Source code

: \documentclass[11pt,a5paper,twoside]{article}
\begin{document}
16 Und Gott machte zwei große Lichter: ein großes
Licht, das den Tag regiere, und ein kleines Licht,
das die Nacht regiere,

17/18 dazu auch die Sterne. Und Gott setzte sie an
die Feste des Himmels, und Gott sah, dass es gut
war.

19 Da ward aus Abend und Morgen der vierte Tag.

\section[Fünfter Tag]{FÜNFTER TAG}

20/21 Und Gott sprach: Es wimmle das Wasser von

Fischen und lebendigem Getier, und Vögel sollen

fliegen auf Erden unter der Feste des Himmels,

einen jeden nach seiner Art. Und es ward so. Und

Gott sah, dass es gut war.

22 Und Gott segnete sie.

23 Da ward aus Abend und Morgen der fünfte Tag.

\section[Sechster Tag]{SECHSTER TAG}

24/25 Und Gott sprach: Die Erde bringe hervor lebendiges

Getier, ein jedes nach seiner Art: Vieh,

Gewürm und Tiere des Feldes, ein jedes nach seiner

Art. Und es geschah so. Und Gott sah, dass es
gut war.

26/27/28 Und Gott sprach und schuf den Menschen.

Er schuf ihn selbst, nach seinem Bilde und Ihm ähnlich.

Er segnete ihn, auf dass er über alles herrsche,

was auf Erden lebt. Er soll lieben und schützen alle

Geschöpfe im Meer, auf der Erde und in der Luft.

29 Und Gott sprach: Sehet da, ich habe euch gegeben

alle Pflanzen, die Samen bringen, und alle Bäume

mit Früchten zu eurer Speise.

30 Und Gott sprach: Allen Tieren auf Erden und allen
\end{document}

PROBLEM:
All the lines above must be output exactly, with none omitted.

THE COMPLETED TASK:
Source code

: \documentclass[11pt,a5paper,twoside]{article}
\begin{document}
16 Und Gott machte zwei große Lichter: ein großes
Licht, das den Tag regiere, und ein kleines Licht,
das die Nacht regiere,

17/18 dazu auch die Sterne. Und Gott setzte sie an
die Feste des Himmels, und Gott sah, dass es gut
war.

19 Da ward aus Abend und Morgen der vierte Tag.

\section[Fünfter Tag]{FÜNFTER TAG}

20/21 Und Gott sprach: Es wimmle das Wasser von

Fischen und lebendigem Getier, und Vögel sollen

fliegen auf Erden unter der Feste des Himmels,

einen jeden nach seiner Art. Und es ward so. Und

Gott sah, dass es gut war.

22 Und Gott segnete sie.

23 Da ward aus Abend und Morgen der fünfte Tag.

\section[Sechster Tag]{SECHSTER TAG}

24/25 Und Gott sprach: Die Erde bringe hervor lebendiges

Getier, ein jedes nach seiner Art: Vieh,

Gewürm und Tiere des Feldes, ein jedes nach seiner

Art. Und es geschah so. Und Gott sah, dass es
gut war.

26/27/28 Und Gott sprach und schuf den Menschen.

Er schuf ihn selbst, nach seinem Bilde und Ihm ähnlich.

Er segnete ihn, auf dass er über alles herrsche,

was auf Erden lebt. Er soll lieben und schützen alle

Geschöpfe im Meer, auf der Erde und in der Luft.

29 Und Gott sprach: Sehet da, ich habe euch gegeben

alle Pflanzen, die Samen bringen, und alle Bäume

mit Früchten zu eurer Speise.

30 Und Gott sprach: Allen Tieren auf Erden und allen
\end{document}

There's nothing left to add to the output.